“In today’s environment, a program manager is
rewarded if his program comes in on schedule and under
budget,” Benedict said. “The old construct is: in order to
do that, the program manager can control everything if
he’s going to be held accountable to deliver that.
“In OA initiative, where you have common software
and common components, [it] takes a little bit of trust
that the components that may be developed by someone else are going to be ready on time [and] within
budget,” he said. “We need to ensure that program
managers recognize they’re going to be rewarded for
moving toward this larger Navy initiative.”
Benedict cautions that leadership needs to pay close
attention to managing development in a more demanding contracting environment
“Do we have the capability, the capacity and the
competency within the government to manage that increased involvement?” he said. “I think we do, but we
have to be careful not to swing that pendulum too far
and become too prescriptive from the government.
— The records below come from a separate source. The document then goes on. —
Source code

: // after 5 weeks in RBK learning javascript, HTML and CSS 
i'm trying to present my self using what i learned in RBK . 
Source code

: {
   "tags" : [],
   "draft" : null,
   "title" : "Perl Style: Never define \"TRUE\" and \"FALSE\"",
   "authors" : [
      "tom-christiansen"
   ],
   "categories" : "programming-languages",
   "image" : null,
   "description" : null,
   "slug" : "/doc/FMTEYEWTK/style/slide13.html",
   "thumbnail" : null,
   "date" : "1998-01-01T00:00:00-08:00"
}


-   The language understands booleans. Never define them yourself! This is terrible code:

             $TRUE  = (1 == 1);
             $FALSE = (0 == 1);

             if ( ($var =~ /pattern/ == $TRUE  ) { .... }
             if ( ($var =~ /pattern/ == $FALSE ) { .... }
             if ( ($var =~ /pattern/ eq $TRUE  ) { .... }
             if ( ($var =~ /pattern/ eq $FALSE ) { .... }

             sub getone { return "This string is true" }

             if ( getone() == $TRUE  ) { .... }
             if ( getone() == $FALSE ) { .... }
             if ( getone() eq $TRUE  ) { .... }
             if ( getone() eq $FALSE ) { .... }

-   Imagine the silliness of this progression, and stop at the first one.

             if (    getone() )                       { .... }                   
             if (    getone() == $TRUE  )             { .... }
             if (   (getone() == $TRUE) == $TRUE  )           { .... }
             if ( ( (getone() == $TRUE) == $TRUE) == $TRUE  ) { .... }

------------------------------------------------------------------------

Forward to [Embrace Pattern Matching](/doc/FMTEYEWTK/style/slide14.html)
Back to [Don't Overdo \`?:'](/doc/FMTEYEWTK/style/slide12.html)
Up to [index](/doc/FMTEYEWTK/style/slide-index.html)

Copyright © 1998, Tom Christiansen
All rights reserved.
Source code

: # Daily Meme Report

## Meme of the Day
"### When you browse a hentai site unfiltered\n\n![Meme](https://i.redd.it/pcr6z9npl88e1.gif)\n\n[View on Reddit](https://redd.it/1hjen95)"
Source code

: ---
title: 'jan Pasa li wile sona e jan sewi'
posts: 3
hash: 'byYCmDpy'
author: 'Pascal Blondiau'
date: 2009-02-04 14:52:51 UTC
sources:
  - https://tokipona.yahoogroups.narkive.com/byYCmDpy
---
I
think what we want out of industry is innovation and
technical solutions.”
Program managers face the decisions of making the
business case of which systems — particularly legacy
systems — to include in an OA. Some systems will be
phased out before they can be included. Others will
not provide a sufficient increase in warfighting benefit
to warrant investment in modification to fit in OA,
Oliver said.
One of the obstacles to implementing OA in the
Navy is an aging civilian work force and shortage of
systems engineers and contract specialists, problems
the Navy has recognized and is shifting resources to
address. Benedict is drawing on the competencies and
talent that reside in the Naval Surface Warfare Center
and other field activities.
“We lost a lot of contract specialists,” Oliver said.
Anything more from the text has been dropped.